“Estoy harto de que me metan en conflictos ajenos”. Estaba saturado mi amigo el bailarín esa mañana de agosto. Nada mejor que los líos propios. Tenerlos, reconocerlos y pensarlos para resolverlos, si es que se puede.

Rosario tiene problemas de colores.

Septiembre empezó con un museo Castagnino pintado de negro en el marco de la muestra Ampliación. La iniciativa de la artista Mariana Tellería provocó un cruce imperdible entre arquitectos, pintores, funcionarios, periodistas y ciudadanos a través de la radio, la tele y las redes sociales. Afortunadamente, todos quisieron opinar, lamentablemente sobre un hecho ya consumado, pero que sirvió de excusa para renovar, una vez más, el ejercicio del debate.

Sin marcha atrás, el inmueble de riquísimo valor histórico, quedó bloqueado y sin brillo alguno. La idea de la artista plástica tuvo éxito en el sentido de que sí, de noche, se confunde con el cielo estrellado de la ciudad. Para mí es una idea de belleza aunque me haga ruido esto de usar pintura cuando se pudo apelar a algún otro revestimiento menos invasivo.

El edificio, como explica la arquitecta Silvia Pampinella en el blog de la muestra, se erige en el Parque Independencia desde 1937 y cuando fue construido despertó “las voces más timoratas” porque se instalaba un centro cultural en una zona donde la prostitución hacía de las suyas. Más allá de demostrar que la polémica es más vieja que la humanidad, establece una oposición directa entre el negro del actual museo histórico con el Museo de Arte Contemporáneo (Macro), cargado de rojos, amarillos y verdes. Ambos lugares conforman un mismo espacio cultural municipal. Son las dos caras de la producción artística, una clásica y la otra moderna.

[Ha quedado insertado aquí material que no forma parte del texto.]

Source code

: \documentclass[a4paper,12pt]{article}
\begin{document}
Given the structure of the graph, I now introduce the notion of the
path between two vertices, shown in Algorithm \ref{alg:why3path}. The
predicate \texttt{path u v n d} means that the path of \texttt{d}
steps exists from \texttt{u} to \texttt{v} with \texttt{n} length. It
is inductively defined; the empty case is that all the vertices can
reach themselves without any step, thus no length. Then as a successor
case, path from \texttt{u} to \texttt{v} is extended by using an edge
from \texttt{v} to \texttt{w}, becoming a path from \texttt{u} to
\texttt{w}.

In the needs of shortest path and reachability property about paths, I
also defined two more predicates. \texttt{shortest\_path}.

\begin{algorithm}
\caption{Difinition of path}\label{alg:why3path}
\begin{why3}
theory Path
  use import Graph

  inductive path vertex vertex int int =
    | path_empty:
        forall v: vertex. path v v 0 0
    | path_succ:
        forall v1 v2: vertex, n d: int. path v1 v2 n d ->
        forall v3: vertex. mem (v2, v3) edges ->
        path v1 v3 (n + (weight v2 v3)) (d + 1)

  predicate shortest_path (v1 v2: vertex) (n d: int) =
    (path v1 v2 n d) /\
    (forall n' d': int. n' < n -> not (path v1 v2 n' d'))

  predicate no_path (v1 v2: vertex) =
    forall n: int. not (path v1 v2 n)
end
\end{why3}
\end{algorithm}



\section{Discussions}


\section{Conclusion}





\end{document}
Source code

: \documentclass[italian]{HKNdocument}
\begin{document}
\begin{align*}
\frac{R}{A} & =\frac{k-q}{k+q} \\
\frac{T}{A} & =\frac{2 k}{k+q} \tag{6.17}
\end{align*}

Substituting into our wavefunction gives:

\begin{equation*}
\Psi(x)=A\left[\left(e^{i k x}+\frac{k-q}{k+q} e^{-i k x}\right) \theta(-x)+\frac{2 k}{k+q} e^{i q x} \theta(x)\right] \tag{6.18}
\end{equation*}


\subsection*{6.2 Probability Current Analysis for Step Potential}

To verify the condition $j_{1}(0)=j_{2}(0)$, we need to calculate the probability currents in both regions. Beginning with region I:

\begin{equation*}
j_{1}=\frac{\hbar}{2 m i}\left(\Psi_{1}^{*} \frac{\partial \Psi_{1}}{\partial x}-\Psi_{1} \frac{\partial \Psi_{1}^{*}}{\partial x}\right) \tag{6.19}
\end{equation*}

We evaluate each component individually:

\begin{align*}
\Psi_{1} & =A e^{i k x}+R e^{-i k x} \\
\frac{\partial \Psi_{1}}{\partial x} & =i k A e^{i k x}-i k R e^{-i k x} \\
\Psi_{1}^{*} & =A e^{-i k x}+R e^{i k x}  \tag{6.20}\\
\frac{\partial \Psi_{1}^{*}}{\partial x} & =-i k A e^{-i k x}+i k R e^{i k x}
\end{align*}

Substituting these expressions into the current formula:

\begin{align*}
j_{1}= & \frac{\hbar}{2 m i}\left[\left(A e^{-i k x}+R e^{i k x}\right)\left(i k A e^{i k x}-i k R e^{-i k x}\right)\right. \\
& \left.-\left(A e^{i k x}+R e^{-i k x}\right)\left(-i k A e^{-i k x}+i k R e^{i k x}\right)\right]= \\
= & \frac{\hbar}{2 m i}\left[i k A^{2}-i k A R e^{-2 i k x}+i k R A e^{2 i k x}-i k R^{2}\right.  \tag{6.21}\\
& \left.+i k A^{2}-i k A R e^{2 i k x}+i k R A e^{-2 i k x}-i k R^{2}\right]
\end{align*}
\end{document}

También, ambos edificios se emplazan en dos zonas diferentes de una misma Rosario. Mientras que los silos multicolores miran al río en el marco de una ribera próspera, cargada de edificios tan altos como lujosos, el Castagnino se enfrenta al sur, a una Buenos Aires que todavía queda lejos y en el medio, un barrio que, hablando de símbolos, sufre la estigmatización que genera la pobreza mezclada con la delincuencia.

Rebuscada o no tanto, la idea de las dos ciudades no es nueva. Si se quiere, viene a simplificar una situación compleja de una Rosario que se vuelve peligrosa a pesar de que muchos hayamos resistido los carteles de “peligro” en las calles y hayamos promovido una mirada más condescendiente y reflexiva hacia lo que englobamos con el término inseguridad.

Delitos de moda con personas muertas incluidas, búnkeres de drogas atendidos por pibitos de los que hoy ya nadie habla, agresiones entre familiares y amigos, conforman un nuevo mapa de una ciudad que fue cambiando, a pesar de que una y otra vez, se la pinte de rosa.

Hay rayones que no se pueden tapar con negro.

Hace unos días, una multitud de gente se congregó en el Monumento a la Bandera, otra obra maestra que tenemos que celebrar. A la particularidad de los casos y la variedad de reclamos esgrimidos, hubo una coincidencia: la necesidad de políticas que encuentren un principio de solución. Eso sí, respetando los derechos de todos, sin caer en el desborde.

Convivencia sería una palabra adecuada para el grafitti que, a todo esto ¿es arte?